Taking Off from Anna Halprin’s Dance Deck: Ally at the Fabric Workshop and Museum
by Jonathan Stein
Ninety-five-year-old Anna Halprin is the great grandmom of post-modern dance. For over sixty years, twentieth-century dance and performance innovators such as Merce Cunningham, Simone Forti, Trisha Brown, and Yvonne Rainer have been playing and inventing with Halprin on her outdoor dance deck in Marin County, California. “When you reach up in a room, psychologically you go as far as the roof; outside, you go as far as the sky,” Halprin told a writer on her ninety-fifth birthday tribute last year.
Halprin’s most recent dance deck-mates have included Janine Antoni and Stephen Petronio, two artists who have worked together on eight projects; she is the guiding spirit of their intergenerational collaboration and four-floor exhibition of live dance, sculpture, installation, and video at the Fabric Workshop and Museum (FWM) through July 31.The result is Ally, a rich and multi-layered exhibition of art and performance that the FWM describes as conceived and performed by Antoni in collaboration with Petronio and Halprin.

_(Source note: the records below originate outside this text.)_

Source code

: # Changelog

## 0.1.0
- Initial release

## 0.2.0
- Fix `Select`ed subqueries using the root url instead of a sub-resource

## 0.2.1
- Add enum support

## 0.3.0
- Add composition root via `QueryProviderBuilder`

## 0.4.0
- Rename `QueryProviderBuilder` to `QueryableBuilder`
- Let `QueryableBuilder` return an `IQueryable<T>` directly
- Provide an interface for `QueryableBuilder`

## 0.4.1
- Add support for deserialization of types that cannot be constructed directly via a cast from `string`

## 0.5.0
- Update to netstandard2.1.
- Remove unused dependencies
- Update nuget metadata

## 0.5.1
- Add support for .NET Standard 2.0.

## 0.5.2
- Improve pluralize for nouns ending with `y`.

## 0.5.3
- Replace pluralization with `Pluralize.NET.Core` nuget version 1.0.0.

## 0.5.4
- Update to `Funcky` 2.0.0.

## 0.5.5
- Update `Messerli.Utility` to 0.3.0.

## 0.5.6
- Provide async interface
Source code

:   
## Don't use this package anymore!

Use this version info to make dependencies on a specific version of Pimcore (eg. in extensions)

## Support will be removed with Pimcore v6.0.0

Petronio confessed over lunch at the press preview that he knew Halprin initially only as a historical figure (par for the course in the New York-centric dance world); Antoni, a sculptor who has long plumbed the psychological, religious, and metaphysical meanings of the body and who relishes “taking the ephemeral into art spaces,” only discovered Halprin through the first biographical feature film about her, Breath Made Visible (2009) by Ruedi Gerber. Antoni says she “was blown away” by Halprin’s life and career, and, as she told me, soon after seeing the film, she rushed out to a West Coast workshop with Halprin (and she will also head west to work with her at the close of this exhibition). For a year, Antoni withheld from Halprin the fact that she was an artist and considering a mid-career retrospective. When she finally asked Halprin to make a dance for her, Halprin instead chose to have Antoni, who had never danced in performance, become the dancer. As Antoni has related in Artforum, “of course, anyone could be a dancer to her! She knew immediately what she wanted me to do. ‘You have to work with paper. And maybe you’d like to take off your clothes.’”

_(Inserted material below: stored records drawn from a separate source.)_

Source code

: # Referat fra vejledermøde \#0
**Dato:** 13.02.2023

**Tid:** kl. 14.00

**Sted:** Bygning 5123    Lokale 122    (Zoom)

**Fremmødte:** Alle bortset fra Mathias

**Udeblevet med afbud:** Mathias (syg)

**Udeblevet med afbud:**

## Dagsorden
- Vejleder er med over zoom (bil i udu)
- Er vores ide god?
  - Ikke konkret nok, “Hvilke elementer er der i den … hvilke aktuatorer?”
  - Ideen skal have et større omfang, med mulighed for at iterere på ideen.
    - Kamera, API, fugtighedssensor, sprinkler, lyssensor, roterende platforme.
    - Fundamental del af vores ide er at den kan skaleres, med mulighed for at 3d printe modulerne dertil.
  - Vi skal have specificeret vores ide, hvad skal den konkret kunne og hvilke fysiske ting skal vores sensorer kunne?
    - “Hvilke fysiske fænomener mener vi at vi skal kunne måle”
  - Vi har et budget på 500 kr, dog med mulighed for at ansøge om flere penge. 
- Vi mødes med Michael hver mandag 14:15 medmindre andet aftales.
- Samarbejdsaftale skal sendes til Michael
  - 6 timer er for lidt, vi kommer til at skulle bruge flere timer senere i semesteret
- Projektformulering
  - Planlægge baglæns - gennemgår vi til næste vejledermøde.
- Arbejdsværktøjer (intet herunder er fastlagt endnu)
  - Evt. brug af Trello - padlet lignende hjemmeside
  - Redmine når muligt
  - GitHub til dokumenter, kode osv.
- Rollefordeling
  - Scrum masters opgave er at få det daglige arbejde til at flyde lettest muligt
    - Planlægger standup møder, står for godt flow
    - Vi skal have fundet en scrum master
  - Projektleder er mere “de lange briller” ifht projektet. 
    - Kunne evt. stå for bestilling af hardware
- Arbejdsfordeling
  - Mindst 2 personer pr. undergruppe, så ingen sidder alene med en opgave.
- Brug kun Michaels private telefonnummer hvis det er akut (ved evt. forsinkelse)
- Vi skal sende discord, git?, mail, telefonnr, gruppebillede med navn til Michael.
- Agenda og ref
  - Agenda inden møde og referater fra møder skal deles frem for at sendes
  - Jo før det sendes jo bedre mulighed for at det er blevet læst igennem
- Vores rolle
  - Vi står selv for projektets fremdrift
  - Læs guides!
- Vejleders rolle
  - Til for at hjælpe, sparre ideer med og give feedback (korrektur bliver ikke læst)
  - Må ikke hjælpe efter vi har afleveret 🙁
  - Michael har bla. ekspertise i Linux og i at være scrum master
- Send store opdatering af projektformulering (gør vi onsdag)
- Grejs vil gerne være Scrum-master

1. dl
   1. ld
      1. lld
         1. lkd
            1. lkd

Antoni was ambivalent about having a retrospective that looked primarily backwards, perhaps sharing the sentiments of the Ed Ruscha drawing, I DONT WANT NO RETRO SPECTIVE (1967). But like Xavier Le Roy, who, by focusing on art as a living process, and the exhibition format becoming a creative medium, re-invented the retrospective convention in his Retrospective at MoMA PS1 in 2014, Antoni, too, has used the opportunity to create a collaborative, multi-disciplinary art project to show, as she told a preview audience, “how everything in life is connected, stays in process and has malleable meanings.”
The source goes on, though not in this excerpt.